Oireachtas Joint and Select Committees

Wednesday, 18 January 2023

Joint Oireachtas Committee on Agriculture, Food and the Marine

Regulation on Nature Restoration: European Commission

Dr. Humberto Delgado Rosa:

I was referring to infrastructure and not to people. We do not propose to remove people from anywhere or to disallow families to live. On the contrary, the flexibility provided allows us to maintain every family with their own production. There are avenues to pay income from other sources, including carbon to give an example. No, we are not removing people. I gave the example of demolition, which is what Deputy Carthy referred to.

On the issue of removing productive land I will give an example. There is a target in the biodiversity strategy and the CAP to have some land on a farm and in the wider state as a biodiversity landscape feature. Such pieces of land are not productive in themselves but they bring a wider benefit, including for productivity. In the wider sense, a farm that has stone walls, trees or ponds as needed will also benefit from what nature brings in. The nature restoration law does not aim to put people or the economy aside just to reap the rewards of more nature coming in.

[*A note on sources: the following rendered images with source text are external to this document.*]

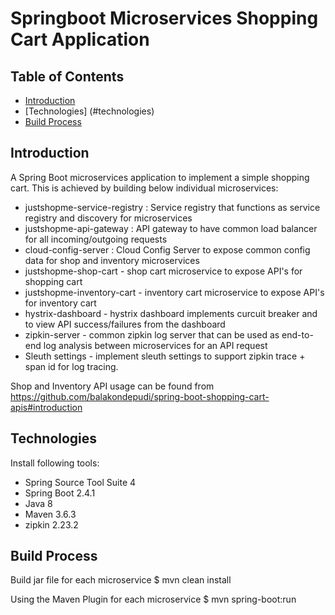 # Springboot Microservices Shopping Cart Application
## Table of Contents

- [Introduction](#introduction)
- [Technologies] (#technologies)
- [Build Process](#build-process)

## Introduction
A Spring Boot microservices application to implement a simple shopping cart. This is achieved by building below individual microservices:
- justshopme-service-registry : Service registry that functions as service registry and discovery for microservices
- justshopme-api-gateway : API gateway to have common load balancer for all incoming/outgoing requests
- cloud-config-server : Cloud Config Server to expose common config data for shop and inventory microservices
- justshopme-shop-cart - shop cart microservice to expose API's for shopping cart
- justshopme-inventory-cart - inventory cart microservice to expose API's for inventory cart
- hystrix-dashboard - hystrix dashboard implements curcuit breaker and to view API success/failures from the dashboard
- zipkin-server - common zipkin log server that can be used as end-to-end log analysis between microservices for an API request
- Sleuth settings - implement sleuth settings to support zipkin trace + span id for log tracing.

Shop and Inventory API usage can be found from https://github.com/balakondepudi/spring-boot-shopping-cart-apis#introduction

## Technologies
Install following tools:<br>
- Spring Source Tool Suite 4
- Spring Boot 2.4.1
- Java 8
- Maven 3.6.3
- zipkin 2.23.2

## Build Process
Build jar file for each microservice
$ mvn clean install

Using the Maven Plugin for each microservice
$ mvn spring-boot:run
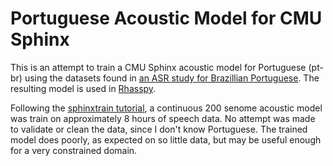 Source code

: # Portuguese Acoustic Model for CMU Sphinx

This is an attempt to train a CMU Sphinx acoustic model for Portuguese (pt-br) using the datasets found in [an ASR study for Brazillian Portuguese](https://github.com/igormq/asr-study). The resulting model is used in [Rhasspy](https://github.com/synesthesiam/rhasspy).

Following the [sphinxtrain tutorial](https://cmusphinx.github.io/wiki/tutorialam/), a continuous 200 senome acoustic model was train on approximately 8 hours of speech data. No attempt was made to validate or clean the data, since I don't know Portuguese. The trained model does poorly, as expected on so little data, but may be useful enough for a very constrained domain.
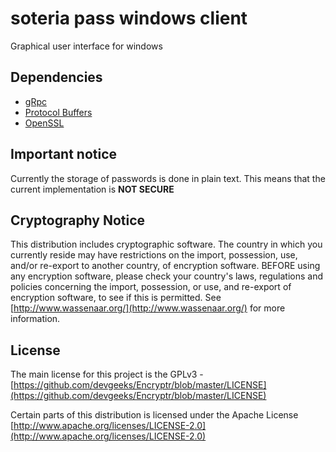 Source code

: # soteria pass windows client
Graphical user interface for windows

## Dependencies
* [gRpc](http://www.grpc.io/)
* [Protocol Buffers](https://developers.google.com/protocol-buffers/)
* [OpenSSL](https://www.openssl.org/)

## Important notice
Currently the storage of passwords is done in plain text. This means that the current implementation is __NOT SECURE__

## Cryptography Notice

This distribution includes cryptographic software. The country in which you currently reside may have restrictions on the import, possession, use, and/or re-export to another country, of encryption software. BEFORE using any encryption software, please check your country's laws, regulations and policies concerning the import, possession, or use, and re-export of encryption software, to see if this is permitted. See [http://www.wassenaar.org/](http://www.wassenaar.org/) for more information.

## License
The main license for this project is the GPLv3 - [https://github.com/devgeeks/Encryptr/blob/master/LICENSE](https://github.com/devgeeks/Encryptr/blob/master/LICENSE)

Certain parts of this distribution is licensed under the Apache License [http://www.apache.org/licenses/LICENSE-2.0](http://www.apache.org/licenses/LICENSE-2.0) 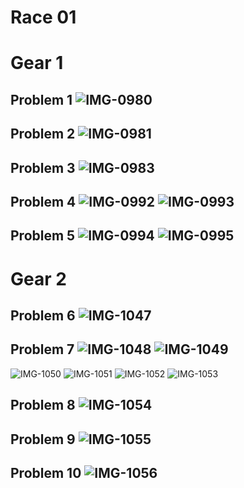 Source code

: # Race 01
# Gear 1
## Problem 1 ![IMG-0980](https://github.com/arwa007/PfFall23/assets/142319755/f44d10db-629c-4264-9b70-8dc97e8eb2b0)
## Problem 2 ![IMG-0981](https://github.com/arwa007/PfFall23/assets/142319755/d463ee32-7be2-4fd0-bdc4-cf53ef5ad4a7)
## Problem 3 ![IMG-0983](https://github.com/arwa007/PfFall23/assets/142319755/afa22776-f2af-4c22-8805-738294473db4)
## Problem 4 ![IMG-0992](https://github.com/arwa007/PfFall23/assets/142319755/3c18617c-45cf-44fe-b15a-d0f0b0b619f3) ![IMG-0993](https://github.com/arwa007/PfFall23/assets/142319755/d7cba3ee-6b58-4d36-ba20-41ab8c9523a5)
## Problem 5 ![IMG-0994](https://github.com/arwa007/PfFall23/assets/142319755/4e121d6e-0615-425e-b327-eba3171238be) ![IMG-0995](https://github.com/arwa007/PfFall23/assets/142319755/fccaf28f-089a-4f5a-8954-8ad39da261f6)

# Gear 2
## Problem 6 ![IMG-1047](https://github.com/arwa007/PfFall23/assets/142319755/461595c3-1417-44ec-8e81-ac3499b10f2b)
## Problem 7 ![IMG-1048](https://github.com/arwa007/PfFall23/assets/142319755/5a642cf9-594d-495a-81e3-8140a53b838d) ![IMG-1049](https://github.com/arwa007/PfFall23/assets/142319755/90060e62-ac82-4b1e-ab2b-547798940744)
![IMG-1050](https://github.com/arwa007/PfFall23/assets/142319755/62854769-4e6b-4836-8553-682c917197b1) ![IMG-1051](https://github.com/arwa007/PfFall23/assets/142319755/dae1f770-c549-4107-a1c2-8bb8a7d607de)
![IMG-1052](https://github.com/arwa007/PfFall23/assets/142319755/d370e184-cadd-4a97-9aad-9a90499c39eb) ![IMG-1053](https://github.com/arwa007/PfFall23/assets/142319755/6b7c7395-bea3-4e31-97d7-4032d6205c7d)

## Problem 8 ![IMG-1054](https://github.com/arwa007/PfFall23/assets/142319755/bd42f4df-29f1-49cb-84c0-4f418af39709)
## Problem 9 ![IMG-1055](https://github.com/arwa007/PfFall23/assets/142319755/49bb8ba4-e863-4bfe-a6ac-1f5b3b0b72f8)
## Problem 10 ![IMG-1056](https://github.com/arwa007/PfFall23/assets/142319755/49186be7-d80c-4d15-9e80-e2a451d29820)
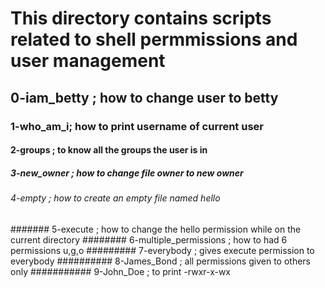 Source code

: # This directory contains scripts related to shell permmissions and user management
## 0-iam_betty ; how to change user to betty
### 1-who_am_i; how to print username of current user
#### 2-groups ; to know all the groups the user is in
##### 3-new_owner ; how to change file owner to new owner
###### 4-empty ; how to create an empty file named hello
####### 5-execute ; how to change the hello permission while on the current directory
######## 6-multiple_permissions ; how to had 6 permissions u,g,o
######### 7-everybody ; gives execute permission to everybody
########## 8-James_Bond ; all permissions given to others only
########### 9-John_Doe ; to print -rwxr-x-wx
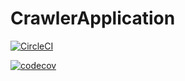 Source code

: # CrawlerApplication

[![CircleCI](https://circleci.com/gh/SapnaDerajeRadhakrishna/CrawlerApplication.svg?style=svg)](https://circleci.com/gh/SapnaDerajeRadhakrishna/CrawlerApplication)

[![codecov](https://codecov.io/gh/SapnaDerajeRadhakrishna/CrawlerApplication/branch/master/graph/badge.svg)](https://codecov.io/gh/SapnaDerajeRadhakrishna/CrawlerApplication)
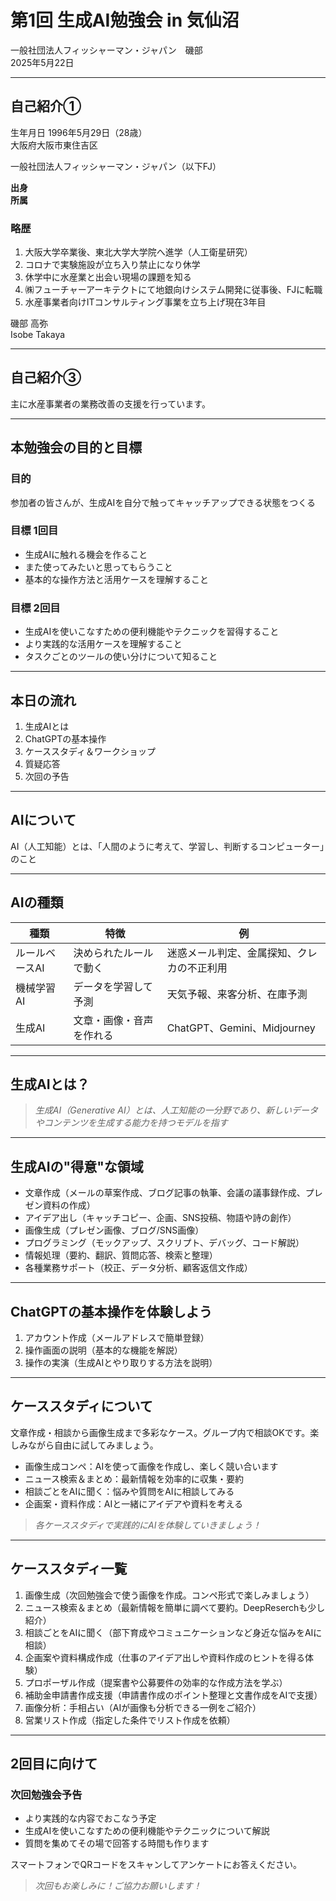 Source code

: # 第1回 生成AI勉強会 in 気仙沼

一般社団法人フィッシャーマン・ジャパン　磯部  
2025年5月22日

---

## 自己紹介①

生年月日 1996年5月29日（28歳）  
大阪府大阪市東住吉区

一般社団法人フィッシャーマン・ジャパン（以下FJ）

**出身**  
**所属**

### 略歴
1. 大阪大学卒業後、東北大学大学院へ進学（人工衛星研究）
2. コロナで実験施設が立ち入り禁止になり休学
3. 休学中に水産業と出会い現場の課題を知る
4. ㈱フューチャーアーキテクトにて地銀向けシステム開発に従事後、FJに転職
5. 水産事業者向けITコンサルティング事業を立ち上げ現在3年目

磯部 高弥  
Isobe Takaya

---

## 自己紹介③

主に水産事業者の業務改善の支援を行っています。

---

## 本勉強会の目的と目標

### 目的
参加者の皆さんが、生成AIを自分で触ってキャッチアップできる状態をつくる

### 目標 1回目
- 生成AIに触れる機会を作ること
- また使ってみたいと思ってもらうこと
- 基本的な操作方法と活用ケースを理解すること

### 目標 2回目
- 生成AIを使いこなすための便利機能やテクニックを習得すること
- より実践的な活用ケースを理解すること
- タスクごとのツールの使い分けについて知ること

---

## 本日の流れ

1. 生成AIとは
2. ChatGPTの基本操作
3. ケーススタディ＆ワークショップ
4. 質疑応答
5. 次回の予告

---

## AIについて

AI（人工知能）とは、「人間のように考えて、学習し、判断するコンピューター」のこと

---

## AIの種類

| 種類 | 特徴 | 例 |
|---|---|---|
| ルールベースAI | 決められたルールで動く | 迷惑メール判定、金属探知、クレカの不正利用 |
| 機械学習AI | データを学習して予測 | 天気予報、来客分析、在庫予測 |
| 生成AI | 文章・画像・音声を作れる | ChatGPT、Gemini、Midjourney |

---

## 生成AIとは？
> *生成AI（Generative AI）とは、人工知能の一分野であり、新しいデータやコンテンツを生成する能力を持つモデルを指す*

---

## 生成AIの"得意"な領域

- 文章作成（メールの草案作成、ブログ記事の執筆、会議の議事録作成、プレゼン資料の作成）
- アイデア出し（キャッチコピー、企画、SNS投稿、物語や詩の創作）
- 画像生成（プレゼン画像、ブログ/SNS画像）
- プログラミング（モックアップ、スクリプト、デバッグ、コード解説）
- 情報処理（要約、翻訳、質問応答、検索と整理）
- 各種業務サポート（校正、データ分析、顧客返信文作成）

---

## ChatGPTの基本操作を体験しよう

1. アカウント作成（メールアドレスで簡単登録）
2. 操作画面の説明（基本的な機能を解説）
3. 操作の実演（生成AIとやり取りする方法を説明）

---

## ケーススタディについて

文章作成・相談から画像生成まで多彩なケース。グループ内で相談OKです。楽しみながら自由に試してみましょう。

- 画像生成コンペ：AIを使って画像を作成し、楽しく競い合います
- ニュース検索＆まとめ：最新情報を効率的に収集・要約
- 相談ごとをAIに聞く：悩みや質問をAIに相談してみる
- 企画案・資料作成：AIと一緒にアイデアや資料を考える

> *各ケーススタディで実践的にAIを体験していきましょう！*

---

## ケーススタディ一覧

1. 画像生成（次回勉強会で使う画像を作成。コンペ形式で楽しみましょう）
2. ニュース検索＆まとめ（最新情報を簡単に調べて要約。DeepReserchも少し紹介）
3. 相談ごとをAIに聞く（部下育成やコミュニケーションなど身近な悩みをAIに相談）
4. 企画案や資料構成作成（仕事のアイデア出しや資料作成のヒントを得る体験）
5. プロポーザル作成（提案書や公募要件の効率的な作成方法を学ぶ）
6. 補助金申請書作成支援（申請書作成のポイント整理と文書作成をAIで支援）
7. 画像分析：手相占い（AIが画像も分析できる一例をご紹介）
8. 営業リスト作成（指定した条件でリスト作成を依頼）

---

## 2回目に向けて

### 次回勉強会予告

- より実践的な内容でおこなう予定
- 生成AIを使いこなすための便利機能やテクニックについて解説
- 質問を集めてその場で回答する時間も作ります

スマートフォンでQRコードをスキャンしてアンケートにお答えください。

> *次回もお楽しみに！ご協力お願いします！*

We know of the discussions on Mercosur. My understanding is that the trade agreements we are negotiating or renegotiating have increased standards on the environment and sustainability, with the final goal, as expressed in the green deal, to have the same standards for the products we use in the EU that are produced internally and externally. Although understanding the concerns, I think that trade is an instrument for the greater good and it will become more relevant to take sustainability into account.